AMD RDNA4 potential product value

Jay · Jan 7, 2025

arandomguy said:
Doesn't XeSS fallbacks (via DP4a and Compute) as a ML upscaler already work on other IHV hardware without explicit driver support and optimizations on the part of those vendors?

That's a lighter model.
Dp4a doesn't use tensor for example for xess dp4a path, just shader compute.
Don't really have a suitable api that would work across tensor and xmx etc. Hense would need them to implement it for their hardware, say cuda for Nvidia (assuming that's suitable)

arandomguy · Jan 7, 2025

DegustatoR said:
XeSS SR does but that version is significantly lower quality than the one which runs on XMX h/w. AMD doesn't need to copy that because they have FSR2/3 for that purpose already.
Also XeSS FG is locked to Intel WMMA h/w because implementing that via DP4a seemingly wasn't possible.
If FSR4 AI SR will aim at being close to DLSS SR then implementing a worse version a la XeSS seems pointless. They'd need all the power they can spend to reach DLSS IQ levels.

Jay said:
That's a lighter model.
Dp4a doesn't use tensor for example for xess dp4a path, just shader compute.
Don't really have a suitable api that would work across tensor and xmx etc. Hense would need them to implement it for their hardware, say cudu for Nvidia (assuming that's suitable)
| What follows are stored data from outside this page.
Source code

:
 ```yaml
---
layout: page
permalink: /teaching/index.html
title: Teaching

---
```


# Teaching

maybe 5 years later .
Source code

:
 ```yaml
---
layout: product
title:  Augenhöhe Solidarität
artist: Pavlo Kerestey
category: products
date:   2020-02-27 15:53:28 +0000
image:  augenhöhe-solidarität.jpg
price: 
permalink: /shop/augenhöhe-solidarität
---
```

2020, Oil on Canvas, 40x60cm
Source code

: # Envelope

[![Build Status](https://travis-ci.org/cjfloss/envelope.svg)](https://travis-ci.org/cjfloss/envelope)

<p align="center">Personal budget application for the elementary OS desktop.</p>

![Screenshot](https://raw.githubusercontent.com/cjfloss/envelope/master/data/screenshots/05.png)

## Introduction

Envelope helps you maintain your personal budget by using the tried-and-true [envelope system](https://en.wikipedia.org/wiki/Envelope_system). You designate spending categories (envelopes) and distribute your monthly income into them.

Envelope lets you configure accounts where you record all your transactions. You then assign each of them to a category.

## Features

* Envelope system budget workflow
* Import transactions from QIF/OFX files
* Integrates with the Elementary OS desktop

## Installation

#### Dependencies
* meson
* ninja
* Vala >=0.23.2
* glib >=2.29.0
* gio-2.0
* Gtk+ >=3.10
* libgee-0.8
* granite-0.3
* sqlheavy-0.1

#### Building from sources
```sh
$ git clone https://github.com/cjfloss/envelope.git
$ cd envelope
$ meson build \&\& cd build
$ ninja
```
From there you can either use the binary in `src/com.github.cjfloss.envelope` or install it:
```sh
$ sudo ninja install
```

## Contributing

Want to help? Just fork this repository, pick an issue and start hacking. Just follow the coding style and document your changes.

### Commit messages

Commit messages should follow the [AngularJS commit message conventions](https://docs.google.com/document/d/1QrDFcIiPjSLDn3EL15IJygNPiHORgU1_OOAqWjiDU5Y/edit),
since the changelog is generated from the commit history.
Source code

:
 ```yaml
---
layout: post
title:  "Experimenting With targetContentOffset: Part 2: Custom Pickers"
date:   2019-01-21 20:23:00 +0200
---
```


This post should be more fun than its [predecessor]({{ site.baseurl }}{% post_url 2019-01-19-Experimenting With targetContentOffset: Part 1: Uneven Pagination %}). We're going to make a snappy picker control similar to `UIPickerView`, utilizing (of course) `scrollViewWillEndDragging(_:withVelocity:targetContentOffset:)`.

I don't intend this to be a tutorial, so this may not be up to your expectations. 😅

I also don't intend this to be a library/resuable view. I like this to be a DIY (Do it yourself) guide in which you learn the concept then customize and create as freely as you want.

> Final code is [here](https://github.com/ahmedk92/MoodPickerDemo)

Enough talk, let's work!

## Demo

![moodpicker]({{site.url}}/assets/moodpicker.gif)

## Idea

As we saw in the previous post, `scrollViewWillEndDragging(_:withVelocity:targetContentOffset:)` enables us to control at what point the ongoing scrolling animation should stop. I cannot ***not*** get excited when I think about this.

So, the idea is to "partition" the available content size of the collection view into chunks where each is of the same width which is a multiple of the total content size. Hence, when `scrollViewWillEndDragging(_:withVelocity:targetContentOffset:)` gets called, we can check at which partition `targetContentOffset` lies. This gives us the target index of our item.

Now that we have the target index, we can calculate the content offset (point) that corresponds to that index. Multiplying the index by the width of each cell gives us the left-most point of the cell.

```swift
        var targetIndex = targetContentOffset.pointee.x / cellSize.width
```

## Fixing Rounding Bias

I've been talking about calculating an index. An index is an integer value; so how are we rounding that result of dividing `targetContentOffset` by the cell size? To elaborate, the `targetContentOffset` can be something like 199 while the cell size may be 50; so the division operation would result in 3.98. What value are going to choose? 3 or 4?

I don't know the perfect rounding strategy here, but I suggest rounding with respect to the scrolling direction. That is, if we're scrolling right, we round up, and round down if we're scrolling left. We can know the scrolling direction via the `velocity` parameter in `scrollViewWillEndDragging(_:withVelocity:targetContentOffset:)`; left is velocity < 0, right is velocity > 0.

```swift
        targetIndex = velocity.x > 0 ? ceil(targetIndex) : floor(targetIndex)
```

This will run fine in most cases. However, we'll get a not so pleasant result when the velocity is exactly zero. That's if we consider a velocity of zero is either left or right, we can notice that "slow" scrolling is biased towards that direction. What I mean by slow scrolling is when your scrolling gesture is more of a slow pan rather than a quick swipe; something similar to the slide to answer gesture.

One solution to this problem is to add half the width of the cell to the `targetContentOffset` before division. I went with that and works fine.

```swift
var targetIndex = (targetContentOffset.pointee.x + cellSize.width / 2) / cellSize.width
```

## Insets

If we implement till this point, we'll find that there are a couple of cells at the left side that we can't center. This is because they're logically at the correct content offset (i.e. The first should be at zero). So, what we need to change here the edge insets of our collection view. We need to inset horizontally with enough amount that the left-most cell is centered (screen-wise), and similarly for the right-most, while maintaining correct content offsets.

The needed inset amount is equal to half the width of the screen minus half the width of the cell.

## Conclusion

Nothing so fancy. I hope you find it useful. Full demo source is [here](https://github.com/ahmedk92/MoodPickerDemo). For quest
Yes I know it's a lighter model but wasn't the question was whether or not a ML upscaler (we can set aside the FG component for now) can be generically implemented in such a way without explicit support by the vendor used by the client.

Or are asking can we implement a ML upscaler with identical output on the client side? Then are we further asking can we implement one with "neutral" performance implications for all IHVs?

Jay · Jan 7, 2025

DegustatoR said:
Well, with FSR4 being RDNA4 exclusive and everything else continuing to rely on FSR3 (presumably) there's a reason - DirectSR would provide such routing for AMD "automatically" without any need for them to update the FSR SDKs with such functionality (would still be needed for non-Windows PCs though probably).

That's the benefit for AMD possibly.
Not a reason to align it from MS pov.
Already have DLSS, XeSS, FSR3 etc, more than enough to make it worthwhile. Then when FSR4 turns up it would just automatically light up in the game. So would actually be more beneficial for AMD if games was made with direct sr already actually.

trinibwoy · Jan 7, 2025

arandomguy said:
Yes I know it's a lighter model but wasn't the question was whether or not a ML upscaler (we can set aside the FG component for now) can be generically implemented in such a way without explicit support by the vendor used by the client.

What API would a generic implementation use?

arandomguy · Jan 7, 2025

trinibwoy said:
What API would a generic implementation use?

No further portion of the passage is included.